Airport demo backfires on Labor


By Peter Boyle SYDNEY — An attempt by Marrickville Labor Mayor Barry Cotter to trick inner-city residents into supporting the ALP's plan to build a second airport at Badgerys Creek in outer-western Sydney backfired when demonstrators turned against him during a car cavalcade and march at Kingsford Smith Airport (KSA) on February 25. Marrickville Council had called for support around the demand to "Build Badgerys Creek Airport now!" and to reject alternatives, such as closing KSA and relocating the airport completely outside the city. Cotter organised 80 council trucks to carry banners in support of Badgerys Creek, but the great majority of the 400 marchers, some from the western suburbs, strongly disagreed. Demonstrators tore off "Badgerys must be built" banners from the council trucks until stopped by police, and there were noisy condemnations of the ALP's betrayal of the campaign. The council trucks were withdrawn before a scheduled second lap of the airport's international terminal. Speakers from the Coalition of Airport Action Groups (CAAG), the No Aircraft Noise Party and the Greens said that the Badgerys plan was an ALP manoeuvre to sidetrack the movement.

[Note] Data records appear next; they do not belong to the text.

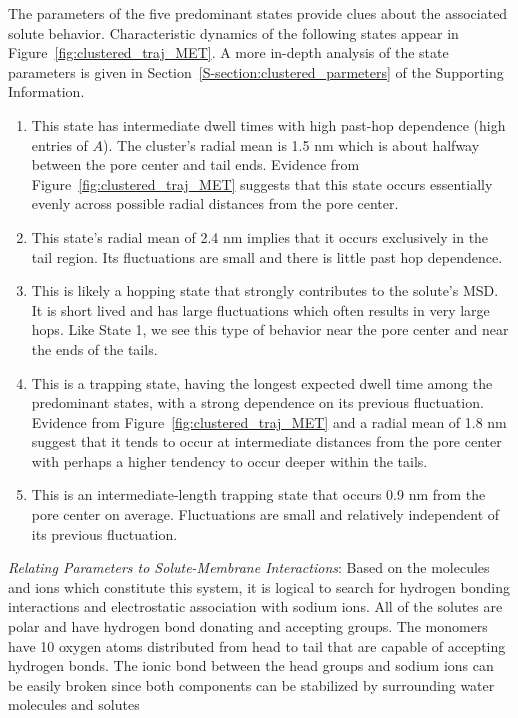 \documentclass[journal=jpcbfk,manuscript=article]{achemso}
\begin{document}
  The parameters of the five predominant states provide clues about the associated solute
  behavior. Characteristic dynamics of the following states appear in 
  Figure~\ref{fig:clustered_traj_MET}. A more in-depth analysis of the state parameters
  is given in Section~\ref{S-section:clustered_parmeters} of the Supporting Information.
  \begin{enumerate}[label={State \theenumi :}, leftmargin=3.5\parindent]
  
     \item This state has intermediate dwell times with high past-hop dependence (high
     entries of $A$). The cluster's radial mean is 1.5 nm which is about halfway between
     the pore center and tail ends. Evidence from Figure~\ref{fig:clustered_traj_MET} 
     suggests that this state occurs essentially evenly across possible radial
     distances from the pore center.
     
     \item This state's radial mean of 2.4 nm implies that it occurs exclusively in the
     tail region. Its fluctuations are small and there is little past hop dependence.
     
     \item This is likely a hopping state that strongly contributes to the solute's MSD. 
     It is short lived and has large fluctuations which often results in very large hops.
     Like State 1, we see this type of behavior near the pore center and near the ends of the tails.
     
     \item This is a trapping state, having the longest expected dwell time among the predominant
     states, with a strong dependence on its previous fluctuation. Evidence from 
     Figure~\ref{fig:clustered_traj_MET} and a radial mean of 1.8 nm suggest that 
     it tends to occur at intermediate distances from the pore center with perhaps
     a higher tendency to occur deeper within the tails.
     
     \item This is an intermediate-length trapping state that occurs 0.9 nm from the pore 
     center on average. Fluctuations are small and relatively independent of its previous 
     fluctuation.
     
  \end{enumerate}
   
  \textit{Relating Parameters to Solute-Membrane Interactions}: Based on the
  molecules and ions which constitute this system, it is logical to search for hydrogen 
  bonding interactions and electrostatic association with sodium ions. All of 
  the solutes are polar and have hydrogen bond donating and accepting groups. The monomers 
  have 10 oxygen atoms distributed from head to tail that are capable of 
  accepting hydrogen bonds. The ionic bond between the head groups and sodium ions 
  can be easily broken since both components can be stabilized by surrounding 
  water molecules and solutes 
\end{document}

It would serve only as an overflow airport and do nothing to stop the massive increase in air traffic to KSA. Michael Karadjis, a spokesperson for the Democratic Socialists, who have opposed an airport at Badgerys Creek since it was proposed, said there had been a rapid growth of residents' groups in the western suburbs opposing the Badgerys proposal. This had convinced many activists in the inner city that it was wrong to foist the environmental, health and safety problems now associated with KSA onto the western suburbs. "The federal government has called for a second environmental impact study into Badgerys, but its terms of reference preclude investigating other sites for a new airport. It's a waste of time and money", said Karadjis. An airport at Badgerys Creek will also operate 24 hours a day and pollute Sydney's water supply. CAAG chair Felicity Carter promised to work with the western suburbs groups to campaign for a real solution to the airport problems. Cotter's demand to build Badgerys Creek now was divisive, she said.